The thing about football squad construction is that, for teams that aren’t trying to sportswash, spend other teams into oblivion, or both, you often live a bit of a Schroedinger’s Roster experience: on paper, before matches are played, a full squad is both too full and lacking at once. Liverpool’s own summer mimicked this as there was the sense that, once the early business of locking up Alexis Mac Allister and Dominik Szoboszlai, the front office folks could turn their attention to other areas of the pitch. Then Fabinho and Jordan Henderson opted to follow the oil-paved road to Saudi Arabia and it suddenly felt like the middle of the park was thin.
Lost amidst the panicking that ensued, and the relief that came with signing Wataru Endo and Ryan Gravenberch, was that part of the calculus among the personnel department at the club necessarily had to include an evaluation of the in-house options to pick up the minutes suddenly freed up by the former Reds.
Because both departures were folks that either explicitly spent their time at the 6 or, as was the case with Hendo, someone who could certainly plug into that spot and do a very capable job, most folks limited the scope of their assessments to Stefan Bajcetic.
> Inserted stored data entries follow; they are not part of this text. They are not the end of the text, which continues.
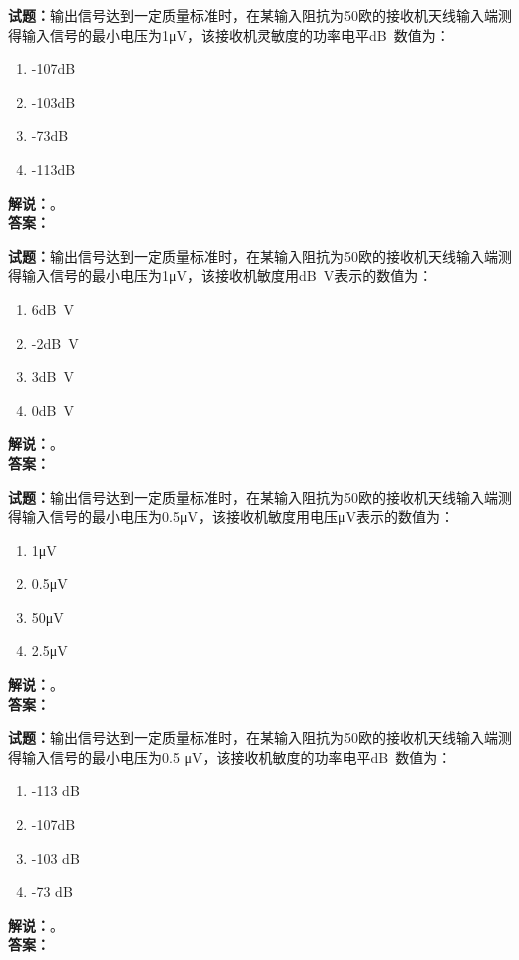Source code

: \documentclass{ctexbook}
\begin{document}
\noindent\textbf{试题：}输出信号达到一定质量标准时，在某输入阻抗为50欧的接收机天线输入端测得输入信号的最小电压为1μV，该接收机灵敏度的功率电平\unit[qualifier-mode=combine]{\deci\bel{}}数值为：
\begin{enumerate}[leftmargin=3em]
  \item -107\unit[qualifier-mode=combine]{\deci\bel{}}
  \item -103\unit[qualifier-mode=combine]{\deci\bel{}}
  \item -73\unit[qualifier-mode=combine]{\deci\bel{}}
  \item -113\unit[qualifier-mode=combine]{\deci\bel{}}
\end{enumerate}
\noindent\textbf{解说：}\textbf{}。\\\noindent\textbf{答案：}

\bigskip

\noindent\textbf{试题：}输出信号达到一定质量标准时，在某输入阻抗为50欧的接收机天线输入端测得输入信号的最小电压为1μV，该接收机敏度用\unit[qualifier-mode=combine]{\deci\bel{}}V表示的数值为：
\begin{enumerate}[leftmargin=3em]
  \item 6\unit[qualifier-mode=combine]{\deci\bel{}}V
  \item -2\unit[qualifier-mode=combine]{\deci\bel{}}V
  \item 3\unit[qualifier-mode=combine]{\deci\bel{}}V
  \item 0\unit[qualifier-mode=combine]{\deci\bel{}}V
\end{enumerate}
\noindent\textbf{解说：}\textbf{}。\\\noindent\textbf{答案：}

\bigskip

\noindent\textbf{试题：}输出信号达到一定质量标准时，在某输入阻抗为50欧的接收机天线输入端测得输入信号的最小电压为0.5μV，该接收机敏度用电压μV表示的数值为：
\begin{enumerate}[leftmargin=3em]
  \item 1μV
  \item 0.5μV
  \item 50μV
  \item 2.5μV
\end{enumerate}
\noindent\textbf{解说：}\textbf{}。\\\noindent\textbf{答案：}

\bigskip

\noindent\textbf{试题：}输出信号达到一定质量标准时，在某输入阻抗为50欧的接收机天线输入端测得输入信号的最小电压为0.5 μV，该接收机敏度的功率电平\unit[qualifier-mode=combine]{\deci\bel{}}数值为：
\begin{enumerate}[leftmargin=3em]
  \item -113 \unit[qualifier-mode=combine]{\deci\bel{}}
  \item -107\unit[qualifier-mode=combine]{\deci\bel{}}
  \item -103 \unit[qualifier-mode=combine]{\deci\bel{}}
  \item -73 \unit[qualifier-mode=combine]{\deci\bel{}}
\end{enumerate}
\noindent\textbf{解说：}\textbf{}。\\\noindent\textbf{答案：}
\end{document}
The young midfielder had made waves last season as they moved themselves into a similar position as Harvey Elliott and Curtis Jones: young players that couple pick up starts while also gaining minutes mostly as reliable substitutes.
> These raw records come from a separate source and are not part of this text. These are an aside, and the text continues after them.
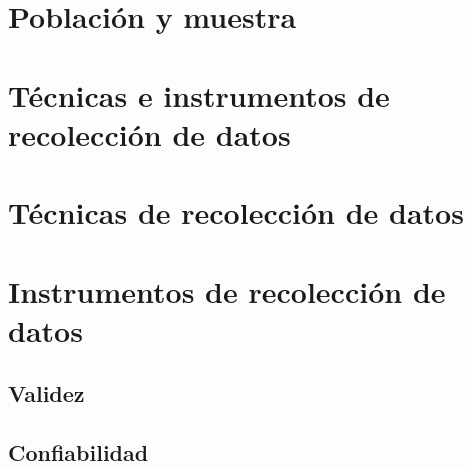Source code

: \ifconhipotesis
\section{Población y muestra}

\ifmodoplan
\section{Técnicas e instrumentos de recolección de datos}
\else
\section{Técnicas de recolección de datos}

\section{Instrumentos de recolección de datos}
\subsection{Validez}
\subsection{Confiabilidad}
\fi
\fi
However, the aforementioned Jones often wasn’t considered in the thinking of most fans. For some, it was because Jones had often most been deployed as the left-sided central midfielder, providing interchange with and support for the left-winger and left-back. A box-to-box midfielder.
For others, it was that Jones development has seemed to stall. That unlike Elliott, there was clear competition ahead of him in that space (Thiago often took up that spot on the roster sheet) and that he hadn’t made the requisite leaps in ability to snatch back that place.
Then the summer happened. Jones took up the call to play further back the pitch and put up some notable performances.
Tellingly, that form has continued into this season. And with Jurgen Klopp still tinkering with his best configuration, Jones’ flexibility and demonstrated ability to perform well in positions further back has proven useful.
In recent weeks, I’ve noticed him be used in a double-pivot and the more defensive-minded player in the pair of 8s playing ahead of a 6. When Gravenberch was brought in, I feared that it might mean that Curtis would soon need to go elsewhere to find suitable minutes. Now, it looks a proper fight for the two 8 spots in the midfield with Dom, Harv, Curtis, and Young Gravy all being in the mix.
Suddenly, the bare cupboard in midfield is overflowing with options. And with the Other Scouser in the team flying high, fans should be quite pleased with the current state of things at Anfield.